Yu Y, Jing JF, Tong XK, He PL, Li YC, Hu YH, Tang W, Zuo JP - Acta Pharmacol. Sin. (2014)

Bottom Line: Among them, two representative compounds HZ-1157 and LZ-110618-6 inhibited HCV NS3/4A protease with IC50 values of 1.0 and 0.68 μmol/L, respectively.Furthermore, HZ-1157 and LZ-110618-6 inhibited HCV infection in vitro with IC50 values of 0.82 and 0.11 μmol/L, respectively.Some 2,4-diaminoquinazoline derivatives and carboxamide analogues have been identified as novel anti-HCV compounds.

View Article: PubMed Central - PubMed

Affiliation: State Key Laboratory of Drug Research, Shanghai Institute of Materia Medica, Chinese Academy of Sciences, Shanghai 201203, China.

ABSTRACT

Aim: To discover novel hepatitis C virus (HCV) inhibitors and elucidate the mechanism of action of the active compounds.

Methods: HCV subgenomic replicon-based luciferase reporter cell line was used to screen 1200 synthetic compounds with novel structures.
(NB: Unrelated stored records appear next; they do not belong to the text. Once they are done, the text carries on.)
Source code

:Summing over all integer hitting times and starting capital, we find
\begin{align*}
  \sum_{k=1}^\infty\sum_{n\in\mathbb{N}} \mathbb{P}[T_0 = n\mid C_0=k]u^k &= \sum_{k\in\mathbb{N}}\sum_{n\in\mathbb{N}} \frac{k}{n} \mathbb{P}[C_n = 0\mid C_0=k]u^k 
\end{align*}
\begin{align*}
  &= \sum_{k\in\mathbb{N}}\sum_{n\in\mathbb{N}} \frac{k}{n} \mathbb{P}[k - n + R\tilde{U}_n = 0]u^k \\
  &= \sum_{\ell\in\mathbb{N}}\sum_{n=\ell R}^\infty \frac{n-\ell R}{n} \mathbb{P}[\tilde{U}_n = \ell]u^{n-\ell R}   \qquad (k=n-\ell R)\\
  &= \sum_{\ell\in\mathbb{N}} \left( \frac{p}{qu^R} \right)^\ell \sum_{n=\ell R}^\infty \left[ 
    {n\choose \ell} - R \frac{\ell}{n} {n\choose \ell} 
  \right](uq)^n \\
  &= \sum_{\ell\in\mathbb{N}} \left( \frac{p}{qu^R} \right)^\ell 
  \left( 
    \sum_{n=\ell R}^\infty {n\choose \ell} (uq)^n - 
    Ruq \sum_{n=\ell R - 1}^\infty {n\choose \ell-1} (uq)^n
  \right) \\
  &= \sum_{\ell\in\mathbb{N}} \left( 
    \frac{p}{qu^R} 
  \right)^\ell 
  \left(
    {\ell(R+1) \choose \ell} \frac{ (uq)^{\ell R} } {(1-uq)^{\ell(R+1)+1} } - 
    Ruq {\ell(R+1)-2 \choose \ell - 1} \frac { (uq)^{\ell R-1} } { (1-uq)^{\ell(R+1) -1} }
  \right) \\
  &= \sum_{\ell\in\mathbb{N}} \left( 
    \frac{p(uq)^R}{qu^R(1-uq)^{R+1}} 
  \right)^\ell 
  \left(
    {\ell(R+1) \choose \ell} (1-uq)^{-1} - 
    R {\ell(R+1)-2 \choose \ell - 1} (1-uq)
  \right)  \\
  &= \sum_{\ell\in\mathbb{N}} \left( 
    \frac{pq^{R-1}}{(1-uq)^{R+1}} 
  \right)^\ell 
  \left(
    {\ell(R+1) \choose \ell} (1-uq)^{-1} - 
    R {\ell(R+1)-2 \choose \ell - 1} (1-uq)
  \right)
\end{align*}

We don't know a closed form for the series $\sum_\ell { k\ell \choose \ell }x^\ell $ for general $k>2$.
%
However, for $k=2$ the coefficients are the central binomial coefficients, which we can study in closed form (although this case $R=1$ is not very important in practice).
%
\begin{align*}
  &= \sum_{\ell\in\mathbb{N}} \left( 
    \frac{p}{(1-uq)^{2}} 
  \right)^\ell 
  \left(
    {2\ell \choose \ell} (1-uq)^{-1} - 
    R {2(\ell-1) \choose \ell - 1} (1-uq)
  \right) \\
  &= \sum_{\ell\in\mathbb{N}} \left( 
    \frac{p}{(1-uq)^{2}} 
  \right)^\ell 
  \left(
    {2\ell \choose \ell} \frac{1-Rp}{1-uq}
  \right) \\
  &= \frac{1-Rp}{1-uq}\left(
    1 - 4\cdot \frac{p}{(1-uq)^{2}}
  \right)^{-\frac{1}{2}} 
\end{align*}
Huh7.5.1 cell line stably transfected with HCV NS3/4A protease reporter was established to investigate the anti-HCV mechanism of the active compounds. The active compounds were further examined in an in vitro HCV infection assay to confirm their anti-HCV activity.
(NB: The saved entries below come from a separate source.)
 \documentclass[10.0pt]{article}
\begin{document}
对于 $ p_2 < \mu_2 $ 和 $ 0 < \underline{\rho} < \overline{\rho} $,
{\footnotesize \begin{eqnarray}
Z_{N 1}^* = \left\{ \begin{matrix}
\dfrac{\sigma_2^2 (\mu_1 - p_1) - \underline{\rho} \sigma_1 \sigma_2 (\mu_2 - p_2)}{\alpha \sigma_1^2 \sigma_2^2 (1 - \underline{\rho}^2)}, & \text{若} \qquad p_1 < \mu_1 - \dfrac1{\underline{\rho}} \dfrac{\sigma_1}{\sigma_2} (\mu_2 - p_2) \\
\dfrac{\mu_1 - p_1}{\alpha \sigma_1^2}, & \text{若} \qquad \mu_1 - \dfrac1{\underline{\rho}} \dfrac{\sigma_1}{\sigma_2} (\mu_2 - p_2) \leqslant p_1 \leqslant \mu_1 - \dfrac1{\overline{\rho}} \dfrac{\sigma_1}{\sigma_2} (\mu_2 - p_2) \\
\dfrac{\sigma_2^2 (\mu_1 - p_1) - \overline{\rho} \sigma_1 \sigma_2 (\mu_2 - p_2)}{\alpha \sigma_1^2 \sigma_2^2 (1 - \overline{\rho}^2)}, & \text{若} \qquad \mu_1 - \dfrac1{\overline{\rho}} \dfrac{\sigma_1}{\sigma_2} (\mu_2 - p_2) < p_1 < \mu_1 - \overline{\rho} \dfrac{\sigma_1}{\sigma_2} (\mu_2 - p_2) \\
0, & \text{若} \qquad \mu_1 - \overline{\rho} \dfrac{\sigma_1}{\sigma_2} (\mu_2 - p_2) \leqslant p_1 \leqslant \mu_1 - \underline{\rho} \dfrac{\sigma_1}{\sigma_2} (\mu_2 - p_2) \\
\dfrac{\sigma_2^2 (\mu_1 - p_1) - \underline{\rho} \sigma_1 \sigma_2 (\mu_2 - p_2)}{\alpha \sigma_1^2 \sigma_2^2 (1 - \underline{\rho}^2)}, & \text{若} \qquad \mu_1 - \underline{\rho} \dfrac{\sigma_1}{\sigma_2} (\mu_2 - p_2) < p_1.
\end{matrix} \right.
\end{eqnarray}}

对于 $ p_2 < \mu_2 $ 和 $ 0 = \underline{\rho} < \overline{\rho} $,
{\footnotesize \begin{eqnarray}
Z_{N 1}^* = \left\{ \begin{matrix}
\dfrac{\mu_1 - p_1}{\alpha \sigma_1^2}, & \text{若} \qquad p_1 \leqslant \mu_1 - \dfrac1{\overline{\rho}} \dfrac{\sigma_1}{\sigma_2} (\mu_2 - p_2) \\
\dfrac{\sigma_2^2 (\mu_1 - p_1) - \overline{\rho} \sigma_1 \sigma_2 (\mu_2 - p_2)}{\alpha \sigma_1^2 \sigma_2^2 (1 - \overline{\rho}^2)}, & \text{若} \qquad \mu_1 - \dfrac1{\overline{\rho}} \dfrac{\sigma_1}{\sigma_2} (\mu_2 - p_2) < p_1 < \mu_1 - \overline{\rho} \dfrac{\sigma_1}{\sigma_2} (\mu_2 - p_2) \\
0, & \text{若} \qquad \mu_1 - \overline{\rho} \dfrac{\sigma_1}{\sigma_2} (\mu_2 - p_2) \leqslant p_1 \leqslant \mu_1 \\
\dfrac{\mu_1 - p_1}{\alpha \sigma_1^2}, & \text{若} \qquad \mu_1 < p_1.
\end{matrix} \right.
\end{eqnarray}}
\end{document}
Results: After two-round screening in the anti-HCV replicon assay, some 2,4-diaminoquinazoline derivatives and carboxamide analogues were found to possess anti-HCV replicon activities (the IC50 values were less than 5 μmol/L). Among them, two representative compounds HZ-1157 and LZ-110618-6 inhibited HCV NS3/4A protease with IC50 values of 1.0 and 0.68 μmol/L, respectively. Furthermore, HZ-1157 and LZ-110618-6 inhibited HCV infection in vitro with IC50 values of 0.82 and 0.11 μmol/L, respectively.

Conclusion: Some 2,4-diaminoquinazoline derivatives and carboxamide analogues have been identified as novel anti-HCV compounds.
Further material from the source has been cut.